И сразу же заснул. И спал без всяких сновидений. Утром я проснулся свежий, отдохнувший. Никого рядом со мной в землянке не было. Я сел, привалился спиной к стене и принялся ждать. Ждал я достаточно долго. Потом пришла Сьюгред и спросила:
– Ты голоден?
– Нет, – сказал я. – Вернусь, потом поем.
Она вздохнула. Я спросил:
– Ты боишься за отца?
Она кивнула. И я тогда… Нет! А я тогда подумал вот что: до чего же она красивая, красивее ее я никого не видел! Но красота нужна только рабыням. А дочерям свободных людей нужно золото, и чем больше золота, тем это лучше. Вот я вчера рассказывал о дочери Цемиссия. Говорят, что Цемиссий выделил ей приданого пять больших торговых кораблей-зерновозов, доверху груженых червонным золотом самой высокой пробы, поэтому у нее теперь от женихов нет отбою. Но разве можно сравнить Сьюгред и ту ярлиярлову дочь, о которой даже сами руммалийцы, не стесняясь, говорят, будто она…
Но дальше я думать не стал, а не удержался и сказал:
– А ты красивей всех! Не нужна мне никакая Руммалия!
И тут я встал, и подошел к ней – совсем близко! А она не стала от меня отстраняться. Тогда я ее поцеловал! И обнял!..

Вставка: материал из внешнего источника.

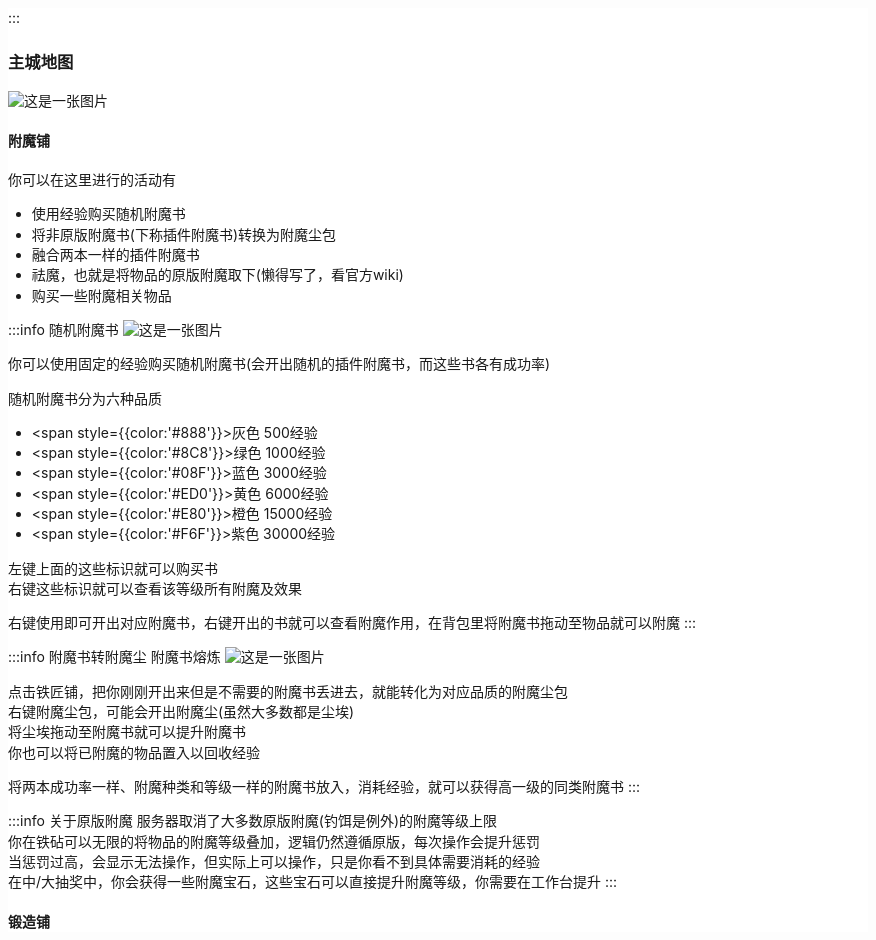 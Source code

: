 :::

### 主城地图

![这是一张图片](/docs/wiki4.jpg)

#### 附魔铺

你可以在这里进行的活动有
- 使用经验购买随机附魔书
- 将非原版附魔书(下称插件附魔书)转换为附魔尘包
- 融合两本一样的插件附魔书
- 祛魔，也就是将物品的原版附魔取下(懒得写了，看官方wiki)
- 购买一些附魔相关物品


:::info 随机附魔书
![这是一张图片](/docs/wiki5.jpg)

你可以使用固定的经验购买随机附魔书(会开出随机的插件附魔书，而这些书各有成功率)

随机附魔书分为六种品质
- <span style={{color:'#888'}}>灰色</span> 500经验
- <span style={{color:'#8C8'}}>绿色</span> 1000经验
- <span style={{color:'#08F'}}>蓝色</span> 3000经验
- <span style={{color:'#ED0'}}>黄色</span> 6000经验
- <span style={{color:'#E80'}}>橙色</span> 15000经验
- <span style={{color:'#F6F'}}>紫色</span> 30000经验

左键上面的这些标识就可以购买书<br/>
右键这些标识就可以查看该等级所有附魔及效果

右键使用即可开出对应附魔书，右键开出的书就可以查看附魔作用，在背包里将附魔书拖动至物品就可以附魔
:::

:::info 附魔书转附魔尘 附魔书熔炼
![这是一张图片](/docs/wiki6.jpg)

点击铁匠铺，把你刚刚开出来但是不需要的附魔书丢进去，就能转化为对应品质的附魔尘包<br/>
右键附魔尘包，可能会开出附魔尘(虽然大多数都是尘埃)<br/>
将尘埃拖动至附魔书就可以提升附魔书<br/>
你也可以将已附魔的物品置入以回收经验

将两本成功率一样、附魔种类和等级一样的附魔书放入，消耗经验，就可以获得高一级的同类附魔书
:::

:::info <span id="附魔">关于原版附魔</span>
服务器取消了大多数原版附魔(钓饵是例外)的附魔等级上限<br/>
你在铁砧可以无限的将物品的附魔等级叠加，逻辑仍然遵循原版，每次操作会提升惩罚<br/>
当惩罚过高，会显示无法操作，但实际上可以操作，只是你看不到具体需要消耗的经验<br/>
在中/大抽奖中，你会获得一些附魔宝石，这些宝石可以直接提升附魔等级，你需要在工作台提升
:::

#### 锻造铺
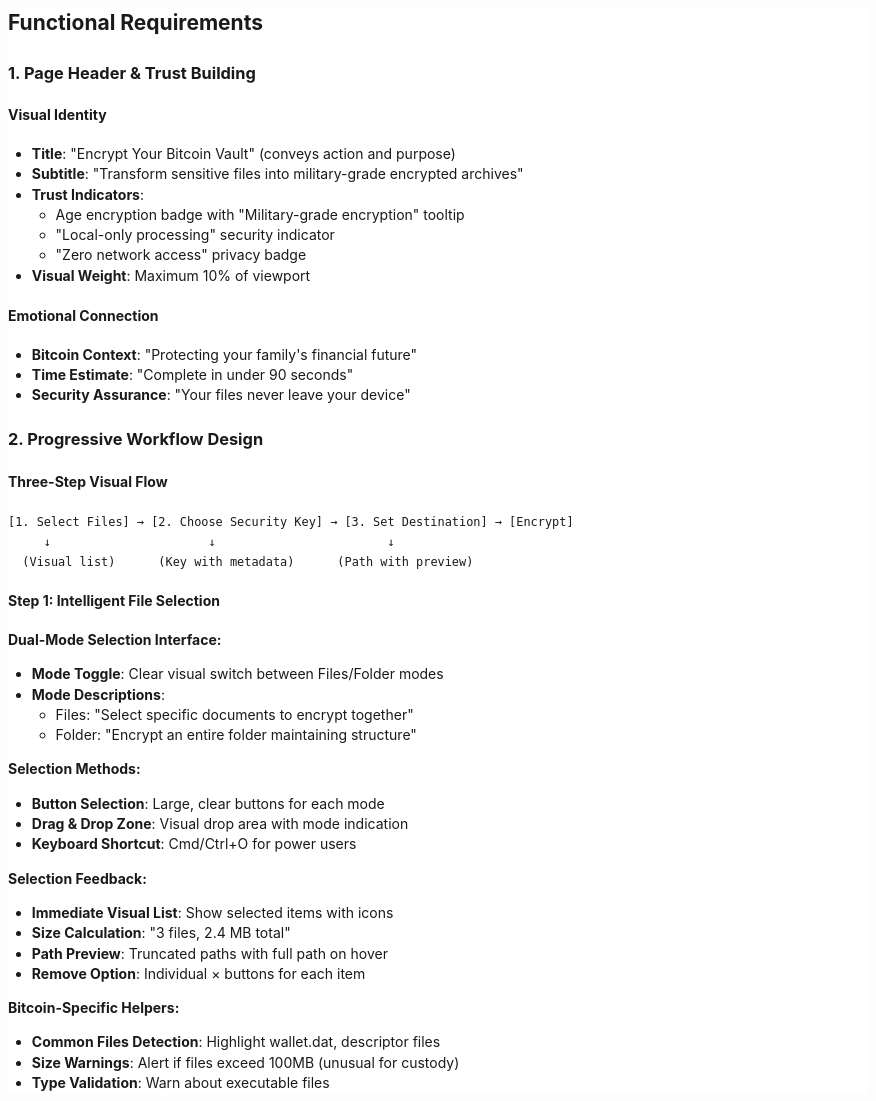 ## Functional Requirements

### 1. Page Header & Trust Building

#### Visual Identity

- **Title**: "Encrypt Your Bitcoin Vault" (conveys action and purpose)
- **Subtitle**: "Transform sensitive files into military-grade encrypted archives"
- **Trust Indicators**:
  - Age encryption badge with "Military-grade encryption" tooltip
  - "Local-only processing" security indicator
  - "Zero network access" privacy badge
- **Visual Weight**: Maximum 10% of viewport

#### Emotional Connection

- **Bitcoin Context**: "Protecting your family's financial future"
- **Time Estimate**: "Complete in under 90 seconds"
- **Security Assurance**: "Your files never leave your device"

### 2. Progressive Workflow Design

#### Three-Step Visual Flow

```
[1. Select Files] → [2. Choose Security Key] → [3. Set Destination] → [Encrypt]
     ↓                      ↓                        ↓
  (Visual list)      (Key with metadata)      (Path with preview)
```

#### Step 1: Intelligent File Selection

**Dual-Mode Selection Interface:**

- **Mode Toggle**: Clear visual switch between Files/Folder modes
- **Mode Descriptions**:
  - Files: "Select specific documents to encrypt together"
  - Folder: "Encrypt an entire folder maintaining structure"

**Selection Methods:**

- **Button Selection**: Large, clear buttons for each mode
- **Drag & Drop Zone**: Visual drop area with mode indication
- **Keyboard Shortcut**: Cmd/Ctrl+O for power users

**Selection Feedback:**

- **Immediate Visual List**: Show selected items with icons
- **Size Calculation**: "3 files, 2.4 MB total"
- **Path Preview**: Truncated paths with full path on hover
- **Remove Option**: Individual × buttons for each item

**Bitcoin-Specific Helpers:**

- **Common Files Detection**: Highlight wallet.dat, descriptor files
- **Size Warnings**: Alert if files exceed 100MB (unusual for custody)
- **Type Validation**: Warn about executable files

Нет! Не обнимал я Сьюгред и не целовал. А я только сказал:
– И ты будешь богаче всех. Вот, посмотри!
Я развязал кошель, достал тот самый – волшебный или, как называл его Белун, огненный – диргем, сжал и разжал ладонь… И на ней было уже два диргема! Потом я проделал то же самое еще раз и еще, и еще, и еще! Диргемов в моей руке было уже столько, что они начали рассыпаться на пол!
– Что это? – тихо воскликнула Сьюгред. – Колдовство?!
– Нет! – сказал я и засмеялся. – Это приданое. Тебе. Будь счастлива! – и с этими словами я передал ей волшебный диргем. Она, не отводя своих глаз от моих, взяла его и очень тихо, но очень взволнованно спросила:
– А ты?
– Я? – спросил я, как будто ничего не понял. – Прости, но я спешу!
Она зажмурилась. И вот тут я уже ее поцеловал! В Ярлграде у меня этих рабынь!.. Но, знаете… Да что вы знаете! Да что вы в этом понимаете! Я отстранился от нее и вышел из землянки.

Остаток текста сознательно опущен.